Search query on user_ids

I am trying to see if we an use Druid to return a list of user_ids that meet certain criteria.

I have issued a timeseries query with specific filtering criteria on a single day and determined that there are 11M+ user_ids. However when I run a search query, with search dimension as user_id and same filters/interval as time series I only get 70K results.


“queryType”: “search”,

“dataSource”: “mydatasource”,

“granularity”: “day”,

“searchDimension”: [“user_id”],

“query”:{“type”:“insensitive_contains”, “value”: “-”},

“filter”: {

“type”: “and”,

“fields”: [

{ “type”: “selector”, “dimension”: “condition1”, “value”: “abc” },

{ “type”: “selector”, “dimension”: “condition2”, “value”: “def” }]},

“intervals”: [ “2015-12-12/2015-12-13” ]


We have set to 2500000, this increased results from 1K to about 70K. Are there other setting we can change to get the full 11M+ user_ids?

Hi, are there 11M+ unique user ids? If the user IDs are not unique, Druid will roll up your data. One other thing to consider is that we strongly recommend using hyperUnique or theta sketches where possible for highly unique dimensions, as storing every unique user ID will murder your rollup and you will end up storing much more data than you have to (potentially 100x more data than you have to).

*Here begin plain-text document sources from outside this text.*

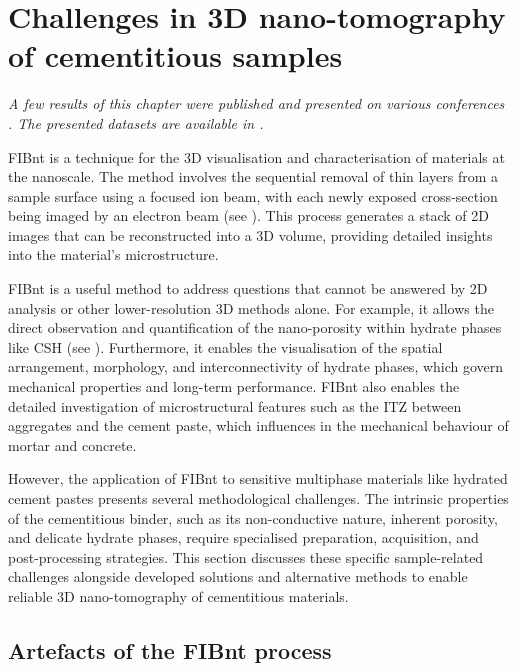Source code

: \FloatBarrier
\newpage
\section{Challenges in 3D nano-tomography of cementitious samples}

\textit{A few results of this chapter were published and presented on various conferences \cite{kleiner.2021b,kleiner.2021c,kleiner.2025f}. The presented datasets are available in \cite{kleiner.2026c}.}

\Ac{FIBnt} is a technique for the 3D visualisation and characterisation of materials at the nanoscale.
The method involves the sequential removal of thin layers from a sample surface using a focused ion beam, with each newly exposed cross-section being imaged by an electron beam (see ).
This process generates a stack of 2D images that can be reconstructed into a 3D volume, providing detailed insights into the material's microstructure.

\ac{FIBnt} is a useful method to address questions that cannot be answered by 2D analysis or other lower-resolution 3D methods alone.
For example, it allows the direct observation and quantification of the nano-porosity within hydrate phases like \ac{CSH} (see ).
Furthermore, it enables the visualisation of the spatial arrangement, morphology, and interconnectivity of hydrate phases, which govern mechanical properties and long-term performance.
\Ac{FIBnt} also enables the detailed investigation of microstructural features such as the \ac{ITZ} between aggregates and the cement paste, which influences in the mechanical behaviour of mortar and concrete.

However, the application of \ac{FIBnt} to sensitive multiphase materials like hydrated cement pastes presents several methodological challenges.
The intrinsic properties of the cementitious binder, such as its non-conductive nature, inherent porosity, and delicate hydrate phases, require specialised preparation, acquisition, and post-processing strategies.
This section discusses these specific sample-related challenges alongside developed solutions and alternative methods to enable reliable 3D nano-tomography of cementitious materials.

\subsection{Artefacts of the \acs*{FIBnt} process}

Yes there are more than 11M+ unique user ids. I found in another thread that group by is the only way to get the exact list of user ids. We were exploring using this as a distribution tool if it could also give a list of users that met certain criteria.


Druid undergoes rapid development so posts can become outdated quickly. I think the easiest way to reason about the problem you want to solve is to think about the SQL query you want to issue and use a tool like plyql to see what the corresponding Druid query would be. I don’t think using the search query is going to give you the count distinct query I think you are actually trying to make. With 0.8.3, Druid offers theta sketches, which can given exact counts below certain thresholds, and approximate counts beyond them. Including every unique user ID in a dimension can really hurt your rollup (leading you to store 100x more data than you have to, with 100x slower performance and cost).

If you absolutely need exact counts (I would really love to understand more about why), groupBy is the best way to go as described in other threads.

I’m not looking for counts, but actual user_ids. I found group by is the only solution to get each individual user_id when the list exceeds the 10,000 limit threshold.


Ah, I see, my mistake. You can also look into using topN queries as they can be paginated and are generally much faster than groupBys for single dimension Group Bys.

One common way of returning all values in a dimension is to use a lexicographic topN and paginate through the results.

Sounds good, I will look into this. Are you aware of any limitations in number of results topN will generate? Can it exceed 15M?

There’s no limit because topNs can be paginated. They are actually much better than groupBys in that sense because each query can be a few thousand results and not eat up too many cluster resources. Out of curiosity, are you feeding the results to another system? I can’t imagine being able to visualize 15M results.